Task to carry out
Give again, word for word, each line below starting at the one that contains "## Contributing to" and ending at the one that contains "1. **Learn basic".

*** Supplied entries ***

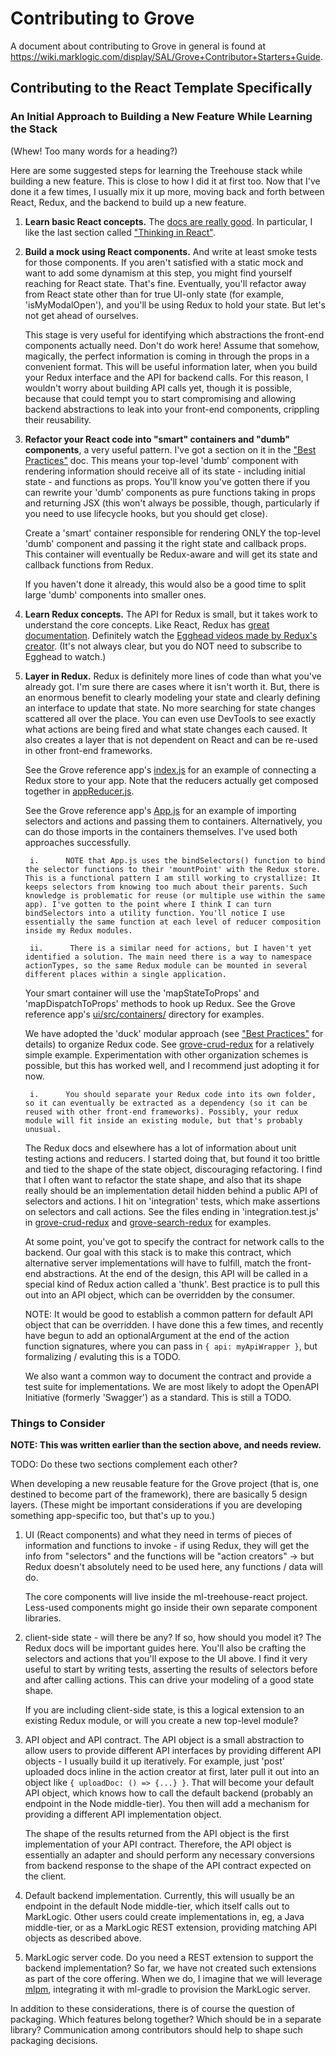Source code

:# Contributing to Grove

A document about contributing to Grove in general is found at https://wiki.marklogic.com/display/SAL/Grove+Contributor+Starters+Guide.

## Contributing to the React Template Specifically

### An Initial Approach to Building a New Feature While Learning the Stack

(Whew! Too many words for a heading?)

Here are some suggested steps for learning the Treehouse stack while building a new feature. This is close to how I did it at first too. Now that I've done it a few times, I usually mix it up more, moving back and forth between React, Redux, and the backend to build up a new feature.
 
1. **Learn basic React concepts.** The [docs are really good](https://reactjs.org/docs/hello-world.html). In particular, I like the last section called ["Thinking in React"](https://reactjs.org/docs/thinking-in-react.html).

2. **Build a mock using React components.** And write at least smoke tests for those components. If you aren't satisfied with a static mock and want to add some dynamism at this step, you might find yourself reaching for React state. That's fine. Eventually, you'll refactor away from React state other than for true UI-only state (for example, 'isMyModalOpen'), and you'll be using Redux to hold your state. But let's not get ahead of ourselves.

    This stage is very useful for identifying which abstractions the front-end components actually need. Don't do work here! Assume that somehow, magically, the perfect information is coming in through the props in a convenient format. This will be useful information later, when you build your Redux interface and the API for backend calls. For this reason, I wouldn't worry about building API calls yet, though it is possible, because that could tempt you to start compromising and allowing backend abstractions to leak into your front-end components, crippling their reusability.

3. **Refactor your React code into "smart" containers and "dumb" components**, a very useful pattern. I've got a section on it in the ["Best Practices"](docs/BEST_PRACTICES.markdown) doc. This means your top-level 'dumb' component with rendering information should receive all of its state - including initial state - and functions as props. You'll know you've gotten there if you can rewrite your 'dumb' components as pure functions taking in props and returning JSX (this won't always be possible, though, particularly if you need to use lifecycle hooks, but you should get close).

    Create a 'smart' container responsible for rendering ONLY the top-level 'dumb' component and passing it the right state and callback props. This container will eventually be Redux-aware and will get its state and callback functions from Redux.

    If you haven't done it already, this would also be a good time to split large 'dumb' components into smaller ones.

4. **Learn Redux concepts.** The API for Redux is small, but it takes work to understand the core concepts. Like React, Redux has [great documentation](https://redux.js.org/). Definitely watch the [Egghead videos made by Redux's creator](https://egghead.io/series/getting-started-with-redux). (It's not always clear, but you do NOT need to subscribe to Egghead to watch.)

5. **Layer in Redux.** Redux is definitely more lines of code than what you've already got. I'm sure there are cases where it isn't worth it. But, there is an enormous benefit to clearly modeling your state and clearly defining an interface to update that state. No more searching for state changes scattered all over the place. You can even use DevTools to see exactly what actions are being fired and what state changes each caused. It also creates a layer that is not dependent on React and can be re-used in other front-end frameworks.

    See the Grove reference app's [index.js](ui/src/index.js) for an example of connecting a Redux store to your app. Note that the reducers actually get composed together in [appReducer.js](ui/src/appReducer.js).

    See the Grove reference app's [App.js](ui/src/App.js) for an example of importing selectors and actions and passing them to containers. Alternatively, you can do those imports in the containers themselves. I've used both approaches successfully.

        i.      NOTE that App.js uses the bindSelectors() function to bind the selector functions to their 'mountPoint' with the Redux store. This is a functional pattern I am still working to crystallize: It keeps selectors from knowing too much about their parents. Such knowledge is problematic for reuse (or multiple use within the same app). I've gotten to the point where I think I can turn bindSelectors into a utility function. You'll notice I use essentially the same function at each level of reducer composition inside my Redux modules.

        ii.      There is a similar need for actions, but I haven't yet identified a solution. The main need there is a way to namespace actionTypes, so the same Redux module can be mounted in several different places within a single application.

    Your smart container will use the 'mapStateToProps' and 'mapDispatchToProps' methods to hook up Redux. See the Grove reference app's [ui/src/containers/](ui/src/containers/) directory for examples.

    We have adopted the 'duck' modular approach (see ["Best Practices"](docs/BEST_PRACTICES.markdown) for details) to organize Redux code. See [grove-crud-redux](https://project.marklogic.com/repo/users/pmcelwee/repos/grove-crud-redux/browse) for a relatively simple example. Experimentation with other organization schemes is possible, but this has worked well, and I recommend just adopting it for now.

        i.      You should separate your Redux code into its own folder, so it can eventually be extracted as a dependency (so it can be reused with other front-end frameworks). Possibly, your redux module will fit inside an existing module, but that's probably unusual.

    The Redux docs and elsewhere has a lot of information about unit testing actions and reducers. I started doing that, but found it too brittle and tied to the shape of the state object, discouraging refactoring. I find that I often want to refactor the state shape, and also that its shape really should be an implementation detail hidden behind a public API of selectors and actions. I hit on 'integration' tests, which make assertions on selectors and call actions. See the files ending in 'integration.test.js' in [grove-crud-redux](https://project.marklogic.com/repo/users/pmcelwee/repos/grove-crud-redux/browse) and [grove-search-redux](https://project.marklogic.com/repo/projects/NACW/repos/grove-search-redux/browse) for examples.

    At some point, you've got to specify the contract for network calls to the backend. Our goal with this stack is to make this contract, which alternative server implementations will have to fulfill, match the front-end abstractions. At the end of the design, this API will be called in a special kind of Redux action called a 'thunk'. Best practice is to pull this out into an API object, which can be overridden by the consumer.

      NOTE: It would be good to establish a common pattern for default API object that can be overridden. I have done this a few times, and recently have begun to add an optionalArgument at the end of the action function signatures, where you can pass in `{ api: myApiWrapper }`, but formalizing / evaluting this is a TODO.

      We also want a common way to document the contract and provide a test suite for implementations. We are most likely to adopt the OpenAPI Initiative (formerly 'Swagger') as a standard. This is still a TODO.

### Things to Consider

**NOTE: This was written earlier than the section above, and needs review.**

TODO: Do these two sections complement each other?

When developing a new reusable feature for the Grove project (that is, one destined to become part of the framework), there are basically 5 design layers. (These might be important considerations if you are developing something app-specific too, but that's up to you.)

1. UI (React components) and what they need in terms of pieces of information and functions to invoke - if using Redux, they will get the info from "selectors" and the functions will be "action creators" -> but Redux doesn't absolutely need to be used here, any functions / data will do.

    The core components will live inside the ml-treehouse-react project. Less-used components might go inside their own separate component libraries.

2. client-side state - will there be any? If so, how should you model it? The Redux docs will be important guides here. You'll also be crafting the selectors and actions that you'll expose to the UI above. I find it very useful to start by writing tests, asserting the results of selectors before and after calling actions. This can drive your modeling of a good state shape.

    If you are including client-side state, is this a logical extension to an existing Redux module, or will you create a new top-level module?

3. API object and API contract. The API object is a small abstraction to allow users to provide different API interfaces by providing different API objects - I usually build it up iteratively. For example, just 'post' uploaded docs inline in the action creator at first, later pull it out into an object like `{ uploadDoc: () => {...} }`. That will become your default API object, which knows how to call the default backend (probably an endpoint in the Node middle-tier). You then will add a mechanism for providing a different API implementation object.

    The shape of the results returned from the API object is the   first implementation of your API contract. Therefore, the API object is essentially an adapter and should perform any necessary conversions from backend response to the shape of   the API contract expected on the client.

4. Default backend implementation. Currently, this will usually be an endpoint in the default Node middle-tier, which itself calls out to MarkLogic. Other users could create implementations in, eg, a Java middle-tier, or as a MarkLogic REST extension, providing matching API objects as described above.

5. MarkLogic server code. Do you need a REST extension to support the backend implementation? So far, we have not created such extensions as part of the core offering. When we do, I imagine that we will leverage [mlpm](https://github.com/joemfb/mlpm), integrating it with ml-gradle to provision the MarkLogic server.

In addition to these considerations, there is of course the question of packaging. Which features belong together? Which should be in a separate library? Communication among contributors should help to shape such packaging decisions.
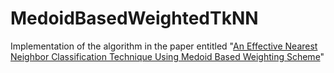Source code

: # MedoidBasedWeightedTkNN
Implementation of the algorithm in the paper entitled "[An Effective Nearest Neighbor Classification Technique Using
Medoid Based Weighting Scheme](https://csce.ucmss.com/cr/books/2018/LFS/CSREA2018/ICD8039.pdf)"
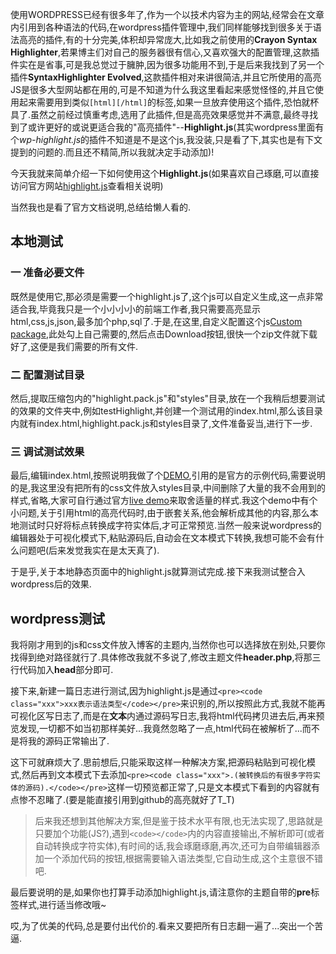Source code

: 使用WORDPRESS已经有很多年了,作为一个以技术内容为主的网站,经常会在文章内引用到各种语法的代码,在wordpress插件管理中,我们同样能够找到很多关于语法高亮的插件,有的十分完美,体积却异常庞大,比如我之前使用的**Crayon Syntax Highlighter**,若果博主们对自己的服务器很有信心,又喜欢强大的配置管理,这款插件实在是省事,可是我总觉过于臃肿,因为很多功能用不到,于是后来我找到了另一个插件**SyntaxHighlighter Evolved**,这款插件相对来讲很简洁,并且它所使用的高亮JS是很多大型网站都在用的,可是不知道为什么我这里看起来感觉怪怪的,并且它使用起来需要用到类似``[html][/html]``的标签,如果一旦放弃使用这个插件,恐怕就杯具了.虽然之前经过慎重考虑,选用了此插件,但是高亮效果感觉并不满意,最终寻找到了或许更好的或说更适合我的"高亮插件"--**Highlight.js**(其实wordpress里面有个*wp-highlight.js*的插件不知道是不是这个js,我没装,只是看了下,其实也是有下文提到的问题的.而且还不精简,所以我就决定手动添加)!

今天我就来简单介绍一下如何使用这个**Highlight.js**\(如果喜欢自己琢磨,可以直接访问官方网站[highlight.js](http://highlightjs.org/)查看相关说明\)

当然我也是看了官方文档说明,总结给懒人看的.

## 本地测试 ##

### 一 准备必要文件 ###

既然是使用它,那必须是需要一个highlight.js了,这个js可以自定义生成,这一点非常适合我,毕竟我只是一个小小小小的前端工作者,我只需要高亮显示html,css,js,json,最多加个php,sql了.于是,在这里,自定义配置这个js[Custom package](http://highlightjs.org/download/),此处勾上自己需要的,然后点击Download按钮,很快一个zip文件就下载好了,这便是我们需要的所有文件.

### 二 配置测试目录 ###

然后,提取压缩包内的"highlight.pack.js"和"styles"目录,放在一个我稍后想要测试的效果的文件夹中,例如testHighlight,并创建一个测试用的index.html,那么该目录内就有index.html,highlight.pack.js和styles目录了,文件准备妥当,进行下一步.

### 三 调试测试效果 ###

最后,编辑index.html,按照说明我做了个[DEMO](http://www.whidy.net/wordpress-highlight-js-intro.html),引用的是官方的示例代码,需要说明的是,我这里没有把所有的css文件放入styles目录,中间删除了大量的我不会用到的样式,省略,大家可自行通过官方[live demo](http://highlightjs.org/static/test.html)来取舍适量的样式.我这个demo中有个小问题,关于引用html的高亮代码时,由于嵌套关系,他会解析成其他的内容,那么本地测试时只好将标点转换成字符实体后,才可正常预览.当然一般来说wordpress的编辑器处于可视化模式下,粘贴源码后,自动会在文本模式下转换,我想可能不会有什么问题吧\(后来发觉我实在是太天真了\).

于是乎,关于本地静态页面中的highlight.js就算测试完成.接下来我测试整合入wordpress后的效果.

## wordpress测试 ##

我将刚才用到的js和css文件放入博客的主题内,当然你也可以选择放在别处,只要你找得到绝对路径就行了.具体修改我就不多说了,修改主题文件**header.php**,将那三行代码加入**head**部分即可.

接下来,新建一篇日志进行测试,因为highlight.js是通过``<pre><code class="xxx">xxx表示语法类型</code></pre>``来识别的,所以按照此方式,我就不能再可视化区写日志了,而是在**文本**内通过源码写日志,我将html代码拷贝进去后,再来预览发现,一切都不如当初那样美好...我竟然忽略了一点,html代码在被解析了...而不是将我的源码正常输出了.

这下可就麻烦大了.思前想后,只能采取这样一种解决方案,把源码粘贴到可视化模式,然后再到文本模式下去添加``<pre><code class="xxx">.(被转换后的有很多字符实体的源码).</code></pre>``这样一切预览都正常了,只是文本模式下看到的内容就有点惨不忍睹了.(要是能直接引用到github的高亮就好了T_T)

>后来我还想到其他解决方案,但是鉴于技术水平有限,也无法实现了,思路就是只要加个功能\(JS?\),遇到``<code></code>``内的内容直接输出,不解析即可\(或者自动转换成字符实体\),有时间的话,我会琢磨琢磨,再次,还可为自带编辑器添加一个添加代码的按钮,根据需要输入语法类型,它自动生成,这个主意很不错吧.

最后要说明的是,如果你也打算手动添加highlight.js,请注意你的主题自带的**pre**标签样式,进行适当修改哦~

哎,为了优美的代码,总是要付出代价的.看来又要把所有日志翻一遍了...突出一个苦逼.
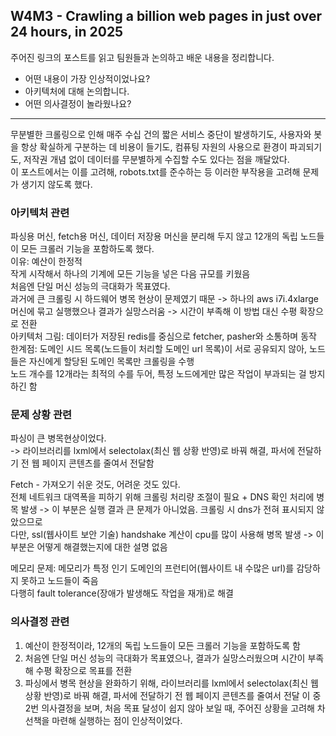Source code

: ## W4M3 - Crawling a billion web pages in just over 24 hours, in 2025

주어진 링크의 포스트를 읽고 팀원들과 논의하고 배운 내용을 정리합니다.
- 어떤 내용이 가장 인상적이었나요?
- 아키텍처에 대해 논의합니다.
- 어떤 의사결정이 놀라웠나요?
---
무분별한 크롤링으로 인해 매주 수십 건의 짧은 서비스 중단이 발생하기도, 사용자와 봇을 항상 확실하게 구분하는 데 비용이 들기도, 컴퓨팅 자원의 사용으로 환경이 파괴되기도, 저작권 개념 없이 데이터를 무분별하게 수집할 수도 있다는 점을 깨달았다.  
이 포스트에서는 이를 고려해, robots.txt를 준수하는 등 이러한 부작용을 고려해 문제가 생기지 않도록 했다.  

### 아키텍처 관련
파싱용 머신, fetch용 머신, 데이터 저장용 머신을 분리해 두지 않고 
12개의 독립 노드들이 모든 크롤러 기능을 포함하도록 했다.  
  이유: 예산이 한정적  
  작게 시작해서 하나의 기계에 모든 기능을 넣은 다음 규모를 키웠음  
처음엔 단일 머신 성능의 극대화가 목표였다.  
  과거에 큰 크롤링 시 하드웨어 병목 현상이 문제였기 때문 -> 하나의 aws i7i.4xlarge머신에 묶고 실행했으나 결과가 실망스러움 -> 시간이 부족해 이 방법 대신 수평 확장으로 전환  
아키텍처 그림: 데이터가 저장된 redis를 중심으로 fetcher, pasher와 소통하며 동작  
한계점: 도메인 시드 목록(노드들이 처리할 도메인 url 목록)이 서로 공유되지 않아, 노드들은 자신에게 할당된 도메인 목록만 크롤링을 수행  
  노드 개수를 12개라는 최적의 수를 두어, 특정 노드에게만 많은 작업이 부과되는 걸 방지하긴 함  

### 문제 상황 관련  
파싱이 큰 병목현상이었다.  
-> 라이브러리를 lxml에서 selectolax(최신 웹 상황 반영)로 바꿔 해결, 파서에 전달하기 전 웹 페이지 콘텐츠를 줄여서 전달함  
  
Fetch - 가져오기 쉬운 것도, 어려운 것도 있다.  
전체 네트워크 대역폭을 피하기 위해 크롤링 처리량 조절이 필요 + DNS 확인 처리에 병목 발생 -> 이 부분은 실행 결과 큰 문제가 아니었음. 크롤링 시 dns가 전혀 표시되지 않았으므로  
다만, ssl(웹사이트 보안 기술) handshake 계산이 cpu를 많이 사용해 병목 발생 -> 이 부분은 어떻게 해결했는지에 대한 설명 없음  
  
메모리 문제: 메모리가 특정 인기 도메인의 프런티어(웹사이트 내 수많은 url)를 감당하지 못하고 노드들이 죽음  
다행히 fault tolerance(장애가 발생해도 작업을 재개)로 해결  

### 의사결정 관련
1. 예산이 한정적이라, 12개의 독립 노드들이 모든 크롤러 기능을 포함하도록 함
2. 처음엔 단일 머신 성능의 극대화가 목표였으나, 결과가 실망스러웠으며 시간이 부족해 수평 확장으로 목표를 전환
3. 파싱에서 병목 현상을 완화하기 위해, 라이브러리를 lxml에서 selectolax(최신 웹 상황 반영)로 바꿔 해결, 파서에 전달하기 전 웹 페이지 콘텐츠를 줄여서 전달
이 중 2번 의사결정을 보며, 처음 목표 달성이 쉽지 않아 보일 때, 주어진 상황을 고려해 차선책을 마련해 실행하는 점이 인상적이었다.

*** End of Supplied entries ***

Response to the exercise
## Contributing to the React Template Specifically

### An Initial Approach to Building a New Feature While Learning the Stack

(Whew! Too many words for a heading?)

Here are some suggested steps for learning the Treehouse stack while building a new feature. This is close to how I did it at first too. Now that I've done it a few times, I usually mix it up more, moving back and forth between React, Redux, and the backend to build up a new feature.
 
1. **Learn basic React concepts.** The [docs are really good](https://reactjs.org/docs/hello-world.html). In particular, I like the last section called ["Thinking in React"](https://reactjs.org/docs/thinking-in-react.html).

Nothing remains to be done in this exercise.